Regulación génica y factores de transcripción involucrados
editarLa expresión del gen RETREG1 es un proceso complejo regulado por diversos factores de transcripción y elementos cis-reguladores presentes en la región promotora y en los intrones. Estos factores de transcripción responden a estímulos celulares y ambientales, ajustando la expresión de RETREG1 según las necesidades fisiológicas de la célula.[7]
- Factores de transcripción clave en la regulación de RETREG1
La expresión de RETREG1 está influenciada por factores de transcripción que regulan genes implicados en la respuesta al estrés del RE, la autofagia y el tráfico intracelular. Entre los factores más relevantes destacan:
- ATF6 (Factor de Transcripción Activador 6): Como parte de la respuesta al estrés del RE (UPR, por sus siglas en inglés, Unfolded Protein Response), ATF6 se activa en condiciones de acumulación de proteínas mal plegadas en el RE. ATF6 puede unirse a la región promotora de RETREG1 y aumentar su transcripción para promover la autofagia del RE y aliviar el estrés celular.[8]

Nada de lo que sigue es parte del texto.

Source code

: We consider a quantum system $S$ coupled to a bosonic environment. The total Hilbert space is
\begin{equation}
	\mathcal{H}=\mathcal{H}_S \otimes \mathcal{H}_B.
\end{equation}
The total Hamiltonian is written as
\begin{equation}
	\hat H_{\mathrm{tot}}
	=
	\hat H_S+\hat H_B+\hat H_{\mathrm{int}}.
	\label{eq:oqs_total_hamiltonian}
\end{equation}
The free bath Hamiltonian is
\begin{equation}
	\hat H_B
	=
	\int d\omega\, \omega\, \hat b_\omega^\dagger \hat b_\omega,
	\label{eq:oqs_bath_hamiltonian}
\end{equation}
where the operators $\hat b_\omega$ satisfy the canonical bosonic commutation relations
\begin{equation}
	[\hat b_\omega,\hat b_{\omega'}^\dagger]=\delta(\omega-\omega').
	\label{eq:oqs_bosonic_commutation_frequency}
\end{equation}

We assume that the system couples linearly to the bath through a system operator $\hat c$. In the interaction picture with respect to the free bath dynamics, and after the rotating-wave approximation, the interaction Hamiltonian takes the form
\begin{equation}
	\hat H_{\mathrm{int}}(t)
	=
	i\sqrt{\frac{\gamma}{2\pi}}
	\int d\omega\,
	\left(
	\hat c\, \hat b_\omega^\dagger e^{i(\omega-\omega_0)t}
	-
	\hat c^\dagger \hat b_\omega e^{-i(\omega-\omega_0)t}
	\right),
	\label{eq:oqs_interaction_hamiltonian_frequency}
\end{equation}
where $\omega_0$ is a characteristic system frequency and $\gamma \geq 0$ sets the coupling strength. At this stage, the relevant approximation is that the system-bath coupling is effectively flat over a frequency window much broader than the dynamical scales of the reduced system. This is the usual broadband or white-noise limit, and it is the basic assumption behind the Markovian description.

- XBP1 (Proteína de Unión a la Caja X1): Otro factor clave en la UPR. XBP1 se activa mediante splicing en respuesta al estrés del RE, lo que permite unirse a elementos reguladores en el ADN de RETREG1. La activación de XBP1 conduce a la transcripción de RETREG1 y de otros genes involucrados en la degradación y renovación de proteínas del RE.[9]
- TFEB (Factor de Transcripción EB): TFEB es un regulador maestro de genes involucrados en la autofagia y la biogénesis lisosomal. Bajo condiciones de estrés o necesidad de autofagia, TFEB se transloca al núcleo y activa genes relacionados con la degradación lisosomal y la autofagia del RE, incluyendo RETREG1.[10]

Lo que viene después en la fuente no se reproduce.